The carpeting 12 is then fed by a plurality of guide rollers past a beater 20 shown in greater detail in FIG. 2. The beater comprises a central roller 24 extending the entire breadth of the carpeting and a plurality of elongated pipes 22 extending in the axial direction of the roller and secured to its surface.
In operation, the beater 20 is rotated at high speed so that the pipes 22 strike the backing of the carpet as the carpet is moved in the direction 25. This action causes the carpeting to vibrate in the directions 26 and the vibration causes the wetted tufts 28 to "stand up" (to extend generally at right angles from the backing).
The carpet web then advances upwardly and around roller 30, FIG. 1 and past a viscous liquid applicator 32. An applicator of this type is described in detail in my copending application Ser. No. 661,396, filed Feb. 25, 1976. In the present process the applicator 32 applies a sheet of viscous dye (which includes a substantial percentage of gum-examples given later) to the tufted face of the carpet over the entire width of the carpet web. The carpet is oriented horizontally at this point. The web of carpeting is then pulled horizontally over guide rollers by drive roller 36 through machines 40 and 42.
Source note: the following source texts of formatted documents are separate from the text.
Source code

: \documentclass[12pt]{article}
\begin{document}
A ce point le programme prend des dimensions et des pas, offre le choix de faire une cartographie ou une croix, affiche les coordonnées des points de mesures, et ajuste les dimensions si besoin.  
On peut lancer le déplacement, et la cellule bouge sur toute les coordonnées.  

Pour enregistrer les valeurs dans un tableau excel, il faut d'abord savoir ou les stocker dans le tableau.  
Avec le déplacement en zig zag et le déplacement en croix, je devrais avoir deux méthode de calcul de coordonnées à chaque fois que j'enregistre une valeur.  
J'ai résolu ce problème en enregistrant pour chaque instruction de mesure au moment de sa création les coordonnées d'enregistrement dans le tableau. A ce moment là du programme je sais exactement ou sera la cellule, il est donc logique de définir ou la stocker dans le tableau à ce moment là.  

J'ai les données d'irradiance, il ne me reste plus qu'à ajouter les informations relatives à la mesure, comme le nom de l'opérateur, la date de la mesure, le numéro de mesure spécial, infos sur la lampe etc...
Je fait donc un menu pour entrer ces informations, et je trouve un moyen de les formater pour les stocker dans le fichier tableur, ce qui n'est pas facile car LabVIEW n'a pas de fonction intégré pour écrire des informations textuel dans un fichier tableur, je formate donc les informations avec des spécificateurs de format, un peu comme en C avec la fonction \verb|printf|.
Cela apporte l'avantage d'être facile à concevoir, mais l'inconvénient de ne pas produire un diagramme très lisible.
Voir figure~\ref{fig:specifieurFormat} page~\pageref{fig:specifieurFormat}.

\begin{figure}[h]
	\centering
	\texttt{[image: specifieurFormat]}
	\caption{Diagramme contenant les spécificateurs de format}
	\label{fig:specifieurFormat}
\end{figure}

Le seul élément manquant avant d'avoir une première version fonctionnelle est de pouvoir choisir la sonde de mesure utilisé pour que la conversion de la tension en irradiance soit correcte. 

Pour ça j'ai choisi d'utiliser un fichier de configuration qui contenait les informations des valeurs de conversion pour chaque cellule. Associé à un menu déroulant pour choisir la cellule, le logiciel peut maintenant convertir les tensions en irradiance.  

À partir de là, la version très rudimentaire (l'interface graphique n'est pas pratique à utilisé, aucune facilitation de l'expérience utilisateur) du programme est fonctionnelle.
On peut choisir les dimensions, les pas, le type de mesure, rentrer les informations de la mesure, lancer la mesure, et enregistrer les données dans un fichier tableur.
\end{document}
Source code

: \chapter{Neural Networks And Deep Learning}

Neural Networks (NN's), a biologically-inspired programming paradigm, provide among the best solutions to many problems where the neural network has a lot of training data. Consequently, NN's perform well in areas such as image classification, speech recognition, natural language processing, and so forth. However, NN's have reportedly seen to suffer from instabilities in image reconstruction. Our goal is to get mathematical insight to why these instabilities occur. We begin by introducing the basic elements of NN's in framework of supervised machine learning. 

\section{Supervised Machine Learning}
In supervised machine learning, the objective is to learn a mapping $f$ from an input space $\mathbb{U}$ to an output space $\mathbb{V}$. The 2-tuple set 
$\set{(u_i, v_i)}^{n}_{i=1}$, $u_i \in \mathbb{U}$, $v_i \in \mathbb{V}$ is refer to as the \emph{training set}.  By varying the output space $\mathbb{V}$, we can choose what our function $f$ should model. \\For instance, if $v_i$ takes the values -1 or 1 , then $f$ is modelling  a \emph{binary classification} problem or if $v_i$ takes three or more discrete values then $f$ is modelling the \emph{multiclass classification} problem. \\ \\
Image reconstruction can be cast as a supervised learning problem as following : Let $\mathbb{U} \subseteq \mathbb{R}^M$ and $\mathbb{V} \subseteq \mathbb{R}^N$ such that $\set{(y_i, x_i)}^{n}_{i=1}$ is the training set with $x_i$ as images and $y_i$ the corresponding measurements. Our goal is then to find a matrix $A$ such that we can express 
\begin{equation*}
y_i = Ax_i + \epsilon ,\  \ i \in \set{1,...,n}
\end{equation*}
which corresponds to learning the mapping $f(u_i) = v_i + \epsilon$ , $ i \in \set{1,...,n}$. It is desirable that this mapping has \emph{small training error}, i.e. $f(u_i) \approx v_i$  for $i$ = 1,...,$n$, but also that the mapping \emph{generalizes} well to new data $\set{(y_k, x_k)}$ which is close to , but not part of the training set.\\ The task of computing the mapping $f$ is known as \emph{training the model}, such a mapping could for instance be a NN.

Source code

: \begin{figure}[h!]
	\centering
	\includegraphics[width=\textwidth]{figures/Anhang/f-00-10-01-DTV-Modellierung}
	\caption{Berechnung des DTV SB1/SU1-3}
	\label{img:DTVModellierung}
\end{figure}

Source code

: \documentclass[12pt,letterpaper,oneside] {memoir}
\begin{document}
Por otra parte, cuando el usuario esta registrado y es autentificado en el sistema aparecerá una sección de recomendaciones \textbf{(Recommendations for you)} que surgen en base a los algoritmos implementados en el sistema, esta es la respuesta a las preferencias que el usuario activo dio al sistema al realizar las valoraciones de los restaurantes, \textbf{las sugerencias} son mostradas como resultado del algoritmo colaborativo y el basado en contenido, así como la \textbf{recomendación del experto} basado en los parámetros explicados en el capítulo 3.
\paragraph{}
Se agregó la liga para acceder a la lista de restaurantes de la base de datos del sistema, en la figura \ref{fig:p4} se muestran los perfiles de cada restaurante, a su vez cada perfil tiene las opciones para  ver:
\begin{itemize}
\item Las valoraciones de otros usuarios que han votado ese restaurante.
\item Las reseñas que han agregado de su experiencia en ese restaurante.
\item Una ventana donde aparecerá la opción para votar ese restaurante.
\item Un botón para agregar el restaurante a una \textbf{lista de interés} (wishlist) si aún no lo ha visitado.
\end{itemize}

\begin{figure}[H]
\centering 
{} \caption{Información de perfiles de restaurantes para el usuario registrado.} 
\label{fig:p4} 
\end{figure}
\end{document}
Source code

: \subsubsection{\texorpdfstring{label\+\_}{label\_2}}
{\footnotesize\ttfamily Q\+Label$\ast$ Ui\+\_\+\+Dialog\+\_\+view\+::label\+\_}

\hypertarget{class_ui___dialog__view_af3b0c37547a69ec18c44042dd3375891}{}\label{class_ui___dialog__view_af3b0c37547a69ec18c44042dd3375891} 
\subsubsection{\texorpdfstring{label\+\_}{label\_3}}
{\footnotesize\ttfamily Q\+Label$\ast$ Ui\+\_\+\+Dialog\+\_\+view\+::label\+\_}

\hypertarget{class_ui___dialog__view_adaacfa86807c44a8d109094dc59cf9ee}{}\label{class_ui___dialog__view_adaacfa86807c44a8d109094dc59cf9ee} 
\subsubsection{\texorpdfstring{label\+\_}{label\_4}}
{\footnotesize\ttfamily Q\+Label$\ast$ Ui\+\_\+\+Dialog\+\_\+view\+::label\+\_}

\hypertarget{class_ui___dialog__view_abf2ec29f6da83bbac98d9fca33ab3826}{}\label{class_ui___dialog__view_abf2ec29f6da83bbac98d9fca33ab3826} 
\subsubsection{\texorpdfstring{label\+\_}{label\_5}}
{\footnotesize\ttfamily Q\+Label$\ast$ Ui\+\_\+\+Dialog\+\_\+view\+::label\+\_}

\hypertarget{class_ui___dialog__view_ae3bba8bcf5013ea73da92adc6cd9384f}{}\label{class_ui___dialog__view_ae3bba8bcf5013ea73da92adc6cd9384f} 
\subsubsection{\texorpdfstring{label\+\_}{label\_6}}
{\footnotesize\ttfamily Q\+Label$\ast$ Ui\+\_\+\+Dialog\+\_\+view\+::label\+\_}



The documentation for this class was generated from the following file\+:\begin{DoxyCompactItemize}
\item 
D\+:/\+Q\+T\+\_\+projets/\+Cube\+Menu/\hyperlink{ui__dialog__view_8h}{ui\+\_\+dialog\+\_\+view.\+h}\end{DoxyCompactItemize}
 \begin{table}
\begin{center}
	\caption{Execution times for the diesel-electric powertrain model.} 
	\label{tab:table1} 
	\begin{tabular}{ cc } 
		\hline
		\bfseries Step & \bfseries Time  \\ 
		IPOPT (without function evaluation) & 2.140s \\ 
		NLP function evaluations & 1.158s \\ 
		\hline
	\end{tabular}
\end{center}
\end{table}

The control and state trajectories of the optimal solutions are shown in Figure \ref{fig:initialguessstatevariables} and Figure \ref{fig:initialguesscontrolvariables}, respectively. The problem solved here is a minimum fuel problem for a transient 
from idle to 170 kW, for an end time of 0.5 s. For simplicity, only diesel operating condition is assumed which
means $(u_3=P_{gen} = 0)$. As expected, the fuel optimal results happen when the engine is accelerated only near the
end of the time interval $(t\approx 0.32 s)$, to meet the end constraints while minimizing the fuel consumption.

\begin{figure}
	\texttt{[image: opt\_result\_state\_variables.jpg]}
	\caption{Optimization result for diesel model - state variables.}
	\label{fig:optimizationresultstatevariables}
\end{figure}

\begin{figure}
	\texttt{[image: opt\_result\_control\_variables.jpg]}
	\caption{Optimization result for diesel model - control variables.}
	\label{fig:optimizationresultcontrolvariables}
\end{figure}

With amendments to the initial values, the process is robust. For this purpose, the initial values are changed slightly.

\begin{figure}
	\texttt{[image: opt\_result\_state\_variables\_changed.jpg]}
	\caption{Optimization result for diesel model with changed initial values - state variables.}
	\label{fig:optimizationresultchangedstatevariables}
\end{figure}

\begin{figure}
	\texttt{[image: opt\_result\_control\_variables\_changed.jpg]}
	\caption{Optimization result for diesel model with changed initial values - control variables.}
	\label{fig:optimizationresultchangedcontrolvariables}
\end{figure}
Machine 40 comprises two identical, separate drop dispensing applicators 48 and 50 which are opposite and facing each other. Machine 42 also comprises two separate and independent identical drop dispensing applicators 44 and 46. Machine 42 has the capability of dispensing drops (or streams) of a liquid in a zig-zag pattern over spaced areas and is sometimes referred to as a multi-TAK machine. For purposes of the following discussion "drops" will be referred to by way of example but it is to be understood that this is intended to be generic to drops, streams and so on. Applicator 44 applies patterns 41a-d (FIG. 6) and applicator 56 can apply similar patterns over regions of the carpet different than patterns 41a-d. In FIGS. 1 and 6, the direction of the carpet movement is as indicated by arrow 24.
The machine 40, on the other hand, is capable of dispensing drops (or streams) of liquid randomly over the entire tufted face of the carpet and is referred to as a TAK machine. A machine similar to machine 42 is illustrated in U.S. Pat. No. 3,964,860 and a machine similar to machine 40 is described in U.S. Pat. No. 4,010,709.
After leaving machine 42, the carpet material is conveyed downward into a tension compensating loop 47 and then upward to an elevation above the level of the carpeting 12 in the machines 40 and 42, to roller 52. The web of carpeting traverses around roller 52 beneath dye applicator 56. The latter, which is of conventional construction, is sometimes known as a Kusters applicator. Dye applicator 56 applies a continuous sheet or layer of dye to the tufted surface of the carpeting, over the entire width of the carpeting. In the application region, the carpeting is horizontally oriented.
FIG. 3 illustrates a portion of the dye applicator 56. It includes, a pan 58 for receiving a dye reservoir 60 and a roller 52. The roller picks up a layer of the dye from reservoir 60 and this layer is brought into contact with the edge of doctor blade 64. The latter peels a sheet 65 of the dye away from the roller and delivers it to the tufted surface of the carpet. The dye applicator 32 includes similar structure; however, a special set of input ports is employed to insure that the viscous dye dispensed by applicator 32 will be of uniform height. The operation of applicator 32 is similar to the operation of the applicator disclosed in my copending application No. 661,396.
The carpet enters the steamer 54 after it passes the dye applicator 56. The steamer includes a first set of rollers 66 for transporting the carpet in a first horizontal pass in the steamer, a second set of rollers 68 for transporting the carpet in a second horizontal pass in the steamer, this one with the tufts pointing downward, and a third set of rollers 70 for transporting the carpet in a third horizontal pass in the steamer.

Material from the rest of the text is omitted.